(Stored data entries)
Start of Block
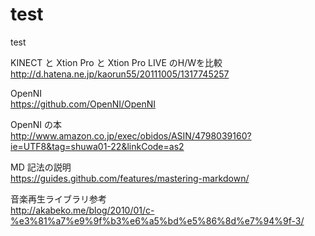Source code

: test
====

test

KINECT と Xtion Pro と Xtion Pro LIVE のH/Wを比較  
http://d.hatena.ne.jp/kaorun55/20111005/1317745257

OpenNI  
https://github.com/OpenNI/OpenNI

OpenNI の本  
http://www.amazon.co.jp/exec/obidos/ASIN/4798039160?ie=UTF8&tag=shuwa01-22&linkCode=as2

MD 記法の説明  
https://guides.github.com/features/mastering-markdown/

音楽再生ライブラリ参考  
http://akabeko.me/blog/2010/01/c-%e3%81%a7%e9%9f%b3%e6%a5%bd%e5%86%8d%e7%94%9f-3/
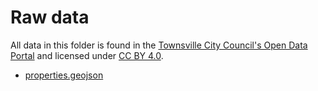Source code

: # Raw data

All data in this folder is found in the
[Townsville City Council's Open Data Portal](https://data-tsvcitycouncil.opendata.arcgis.com/)
and licensed under [CC BY 4.0](https://creativecommons.org/licenses/by/4.0/).

- [properties.geojson](https://data-tsvcitycouncil.opendata.arcgis.com/datasets/TsvCityCouncil::tcc-properties/explore)
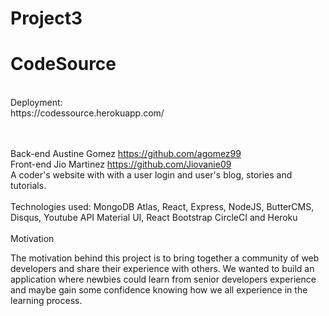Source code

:# Project3
<h1>CodeSource</h1>
<br>
Deployment:
<br>
https://codessource.herokuapp.com/
<br>
<br>
<br>

Back-end Austine Gomez https://github.com/agomez99
<br>
 Front-end Jio Martinez https://github.com/Jiovanie09
<br>
A coder's website with with a user login and user's blog, stories and tutorials.
<br>
<br>
Technologies used:
MongoDB Atlas, 
React, 
Express, 
NodeJS, 
ButterCMS, Disqus, Youtube API
Material UI, React Bootstrap
CircleCI and Heroku
<br>
<br>
Motivation
<br>

The motivation behind this project is to bring together a community of web developers and share their experience with others.
We wanted to build an application where newbies could learn from senior developers experience and maybe gain some confidence knowing how we all experience in the learning process.



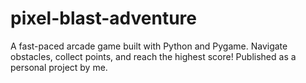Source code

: # pixel-blast-adventure
A fast-paced arcade game built with Python and Pygame. Navigate obstacles, collect points, and reach the highest score! Published as a personal project by me.
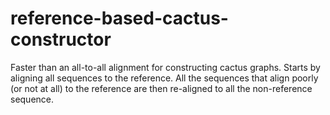 # reference-based-cactus-constructor
Faster than an all-to-all alignment for constructing cactus graphs. Starts by aligning all sequences to the reference. All the sequences that align poorly (or not at all) to the reference are then re-aligned to all the non-reference sequence.
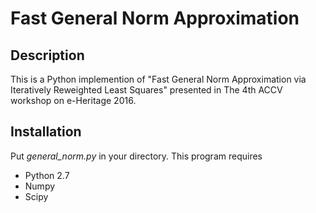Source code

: Fast General Norm Approximation 
====

## Description

This is a Python implemention of "Fast General Norm Approximation via Iteratively
Reweighted Least Squares" presented in The 4th ACCV workshop on e-Heritage 2016.


## Installation

Put *general_norm.py* in your directory. This program requires 
- Python 2.7
- Numpy
- Scipy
End of Block
* _How to complete this task_
Repeat the data in full and exactly. Omit pictures.

* _Reply_
Source code

: test
====

test

KINECT と Xtion Pro と Xtion Pro LIVE のH/Wを比較  
http://d.hatena.ne.jp/kaorun55/20111005/1317745257

OpenNI  
https://github.com/OpenNI/OpenNI

OpenNI の本  
http://www.amazon.co.jp/exec/obidos/ASIN/4798039160?ie=UTF8&tag=shuwa01-22&linkCode=as2

MD 記法の説明  
https://guides.github.com/features/mastering-markdown/

音楽再生ライブラリ参考  
http://akabeko.me/blog/2010/01/c-%e3%81%a7%e9%9f%b3%e6%a5%bd%e5%86%8d%e7%94%9f-3/
Source code

: # Raw data

All data in this folder is found in the
[Townsville City Council's Open Data Portal](https://data-tsvcitycouncil.opendata.arcgis.com/)
and licensed under [CC BY 4.0](https://creativecommons.org/licenses/by/4.0/).

- [properties.geojson](https://data-tsvcitycouncil.opendata.arcgis.com/datasets/TsvCityCouncil::tcc-properties/explore)
Source code

:# Project3
<h1>CodeSource</h1>
<br>
Deployment:
<br>
https://codessource.herokuapp.com/
<br>
<br>
<br>

Back-end Austine Gomez https://github.com/agomez99
<br>
 Front-end Jio Martinez https://github.com/Jiovanie09
<br>
A coder's website with with a user login and user's blog, stories and tutorials.
<br>
<br>
Technologies used:
MongoDB Atlas, 
React, 
Express, 
NodeJS, 
ButterCMS, Disqus, Youtube API
Material UI, React Bootstrap
CircleCI and Heroku
<br>
<br>
Motivation
<br>

The motivation behind this project is to bring together a community of web developers and share their experience with others.
We wanted to build an application where newbies could learn from senior developers experience and maybe gain some confidence knowing how we all experience in the learning process.



Source code

: # pixel-blast-adventure
A fast-paced arcade game built with Python and Pygame. Navigate obstacles, collect points, and reach the highest score! Published as a personal project by me.
 # reference-based-cactus-constructor
Faster than an all-to-all alignment for constructing cactus graphs. Starts by aligning all sequences to the reference. All the sequences that align poorly (or not at all) to the reference are then re-aligned to all the non-reference sequence.
Source code

: Fast General Norm Approximation 
====

## Description

This is a Python implemention of "Fast General Norm Approximation via Iteratively
Reweighted Least Squares" presented in The 4th ACCV workshop on e-Heritage 2016.


## Installation

Put *general_norm.py* in your directory. This program requires 
- Python 2.7
- Numpy
- Scipy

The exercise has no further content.